Report the count of lines below in which the string "Connector" occurs; include nothing else.
+++++
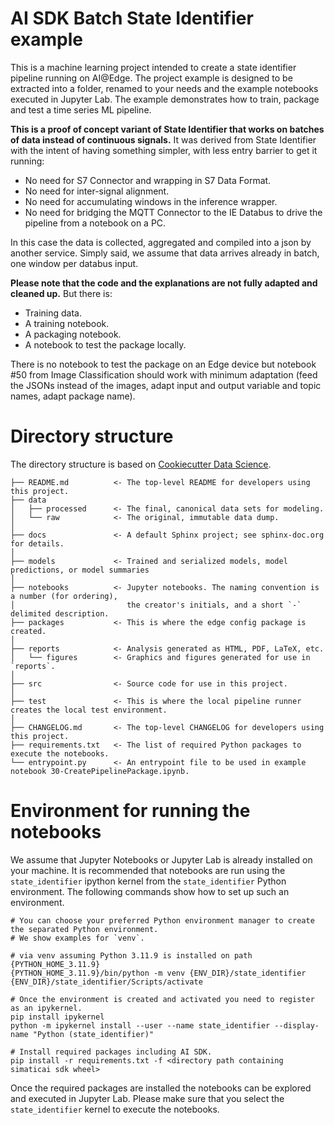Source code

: <!--
SPDX-FileCopyrightText: Copyright (C) Siemens AG 2021. All Rights Reserved.

SPDX-License-Identifier: MIT
-->

# AI SDK Batch State Identifier example

This is a machine learning project intended to create a state identifier pipeline running on AI@Edge.
The project example is designed to be extracted into a folder, renamed to your needs and the example notebooks executed in Jupyter Lab.
The example demonstrates how to train, package and test a time series ML pipeline.

**This is a proof of concept variant of State Identifier that works on batches of data instead of continuous signals.** It was derived from
State Identifier with the intent of having something simpler, with less entry barrier to get it running:

- No need for S7 Connector and wrapping in S7 Data Format.
- No need for inter-signal alignment.
- No need for accumulating windows in the inference wrapper.
- No need for bridging the MQTT Connector to the IE Databus to drive the pipeline from a notebook on a PC.

In this case the data is collected, aggregated and compiled into a json by another service.
Simply said, we assume that data arrives already in batch, one window per databus input.

**Please note that the code and the explanations are not fully adapted and cleaned up.** But there is:

- Training data.
- A training notebook.
- A packaging notebook.
- A notebook to test the package locally.

There is no notebook to test the package on an Edge device but notebook #50 from Image Classification should work with minimum adaptation
(feed the JSONs instead of the images, adapt input and output variable and topic names, adapt package name).

# Directory structure

The directory structure is based on [Cookiecutter Data Science](https://drivendata.github.io/cookiecutter-data-science/).

```commandLine
├── README.md          <- The top-level README for developers using this project.
├── data
│   ├── processed      <- The final, canonical data sets for modeling.
│   └── raw            <- The original, immutable data dump.
│
├── docs               <- A default Sphinx project; see sphinx-doc.org for details.
│
├── models             <- Trained and serialized models, model predictions, or model summaries
│
├── notebooks          <- Jupyter notebooks. The naming convention is a number (for ordering),
│                         the creator's initials, and a short `-` delimited description.
├── packages           <- This is where the edge config package is created.
│
├── reports            <- Analysis generated as HTML, PDF, LaTeX, etc.
│   └── figures        <- Graphics and figures generated for use in `reports`.
│
├── src                <- Source code for use in this project.
│
├── test               <- This is where the local pipeline runner creates the local test environment.
│
├── CHANGELOG.md       <- The top-level CHANGELOG for developers using this project.
├── requirements.txt   <- The list of required Python packages to execute the notebooks.
└── entrypoint.py      <- An entrypoint file to be used in example notebook 30-CreatePipelinePackage.ipynb.
```

# Environment for running the notebooks

We assume that Jupyter Notebooks or Jupyter Lab is already installed on your machine.
It is recommended that notebooks are run using the `state_identifier` ipython kernel from the `state_identifier` Python environment.
The following commands show how to set up such an environment.

```commandline
# You can choose your preferred Python environment manager to create the separated Python environment.
# We show examples for `venv`.

# via venv assuming Python 3.11.9 is installed on path {PYTHON_HOME_3.11.9}
{PYTHON_HOME_3.11.9}/bin/python -m venv {ENV_DIR}/state_identifier
{ENV_DIR}/state_identifier/Scripts/activate

# Once the environment is created and activated you need to register as an ipykernel.
pip install ipykernel
python -m ipykernel install --user --name state_identifier --display-name "Python (state_identifier)"

# Install required packages including AI SDK.
pip install -r requirements.txt -f <directory path containing simaticai sdk wheel>
```

Once the required packages are installed the notebooks can be explored and executed in Jupyter Lab.
Please make sure that you select the `state_identifier` kernel to execute the notebooks.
+++++
## Solved problem
2